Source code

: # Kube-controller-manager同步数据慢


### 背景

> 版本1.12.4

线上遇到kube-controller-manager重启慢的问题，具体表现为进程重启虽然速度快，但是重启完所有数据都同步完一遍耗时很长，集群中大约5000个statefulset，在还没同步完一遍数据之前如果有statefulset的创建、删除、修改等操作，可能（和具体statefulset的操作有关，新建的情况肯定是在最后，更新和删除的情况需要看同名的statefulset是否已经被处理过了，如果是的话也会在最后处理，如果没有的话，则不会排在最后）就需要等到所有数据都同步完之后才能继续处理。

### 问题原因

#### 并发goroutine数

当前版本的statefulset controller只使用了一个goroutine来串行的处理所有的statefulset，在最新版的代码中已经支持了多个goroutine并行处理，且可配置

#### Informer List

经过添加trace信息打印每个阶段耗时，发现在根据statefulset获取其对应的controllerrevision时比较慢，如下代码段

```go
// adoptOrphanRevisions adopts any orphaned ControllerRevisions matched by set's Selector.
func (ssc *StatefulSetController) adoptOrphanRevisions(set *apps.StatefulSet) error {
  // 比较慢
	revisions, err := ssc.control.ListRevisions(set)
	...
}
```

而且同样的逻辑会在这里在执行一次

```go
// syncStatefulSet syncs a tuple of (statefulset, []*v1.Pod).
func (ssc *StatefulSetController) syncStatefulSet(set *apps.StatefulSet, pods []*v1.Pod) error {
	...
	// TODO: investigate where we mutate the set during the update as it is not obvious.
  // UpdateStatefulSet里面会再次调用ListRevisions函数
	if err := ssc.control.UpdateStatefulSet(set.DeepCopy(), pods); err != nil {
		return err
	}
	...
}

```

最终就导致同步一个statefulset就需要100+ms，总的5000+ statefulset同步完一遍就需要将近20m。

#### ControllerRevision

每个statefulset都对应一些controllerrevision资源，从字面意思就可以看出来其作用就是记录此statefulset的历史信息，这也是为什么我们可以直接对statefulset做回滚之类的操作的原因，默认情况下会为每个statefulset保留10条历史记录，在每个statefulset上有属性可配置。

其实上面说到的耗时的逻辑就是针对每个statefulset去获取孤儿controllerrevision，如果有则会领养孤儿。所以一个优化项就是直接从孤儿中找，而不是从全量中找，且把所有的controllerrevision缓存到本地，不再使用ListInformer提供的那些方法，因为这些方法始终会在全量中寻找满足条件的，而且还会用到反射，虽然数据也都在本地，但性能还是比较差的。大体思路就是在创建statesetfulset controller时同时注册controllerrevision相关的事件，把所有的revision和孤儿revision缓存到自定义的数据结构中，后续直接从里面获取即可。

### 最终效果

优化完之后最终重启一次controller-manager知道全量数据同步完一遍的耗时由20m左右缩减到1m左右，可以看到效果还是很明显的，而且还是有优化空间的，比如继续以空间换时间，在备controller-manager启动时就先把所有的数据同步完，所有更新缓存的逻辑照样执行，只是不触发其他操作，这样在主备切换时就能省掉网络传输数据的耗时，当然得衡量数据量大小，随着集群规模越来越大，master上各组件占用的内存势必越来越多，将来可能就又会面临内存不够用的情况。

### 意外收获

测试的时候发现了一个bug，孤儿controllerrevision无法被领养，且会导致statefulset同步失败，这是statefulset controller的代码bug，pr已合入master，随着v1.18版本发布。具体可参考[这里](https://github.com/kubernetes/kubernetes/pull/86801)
# # # # # # #
▸ DIRECTIONS FOR THIS TASK: Once the line containing "#### ControllerRevision" has been retyped, stop. Begin at the first line of the material and reproduce every line up to it exactly.

▸ SOLUTION TO THE EXERCISE:
Source code

: # Kube-controller-manager同步数据慢


### 背景

> 版本1.12.4

线上遇到kube-controller-manager重启慢的问题，具体表现为进程重启虽然速度快，但是重启完所有数据都同步完一遍耗时很长，集群中大约5000个statefulset，在还没同步完一遍数据之前如果有statefulset的创建、删除、修改等操作，可能（和具体statefulset的操作有关，新建的情况肯定是在最后，更新和删除的情况需要看同名的statefulset是否已经被处理过了，如果是的话也会在最后处理，如果没有的话，则不会排在最后）就需要等到所有数据都同步完之后才能继续处理。

### 问题原因

#### 并发goroutine数

当前版本的statefulset controller只使用了一个goroutine来串行的处理所有的statefulset，在最新版的代码中已经支持了多个goroutine并行处理，且可配置

#### Informer List

经过添加trace信息打印每个阶段耗时，发现在根据statefulset获取其对应的controllerrevision时比较慢，如下代码段

```go
// adoptOrphanRevisions adopts any orphaned ControllerRevisions matched by set's Selector.
func (ssc *StatefulSetController) adoptOrphanRevisions(set *apps.StatefulSet) error {
  // 比较慢
	revisions, err := ssc.control.ListRevisions(set)
	...
}
```

而且同样的逻辑会在这里在执行一次

```go
// syncStatefulSet syncs a tuple of (statefulset, []*v1.Pod).
func (ssc *StatefulSetController) syncStatefulSet(set *apps.StatefulSet, pods []*v1.Pod) error {
	...
	// TODO: investigate where we mutate the set during the update as it is not obvious.
  // UpdateStatefulSet里面会再次调用ListRevisions函数
	if err := ssc.control.UpdateStatefulSet(set.DeepCopy(), pods); err != nil {
		return err
	}
	...
}

```

最终就导致同步一个statefulset就需要100+ms，总的5000+ statefulset同步完一遍就需要将近20m。

#### ControllerRevision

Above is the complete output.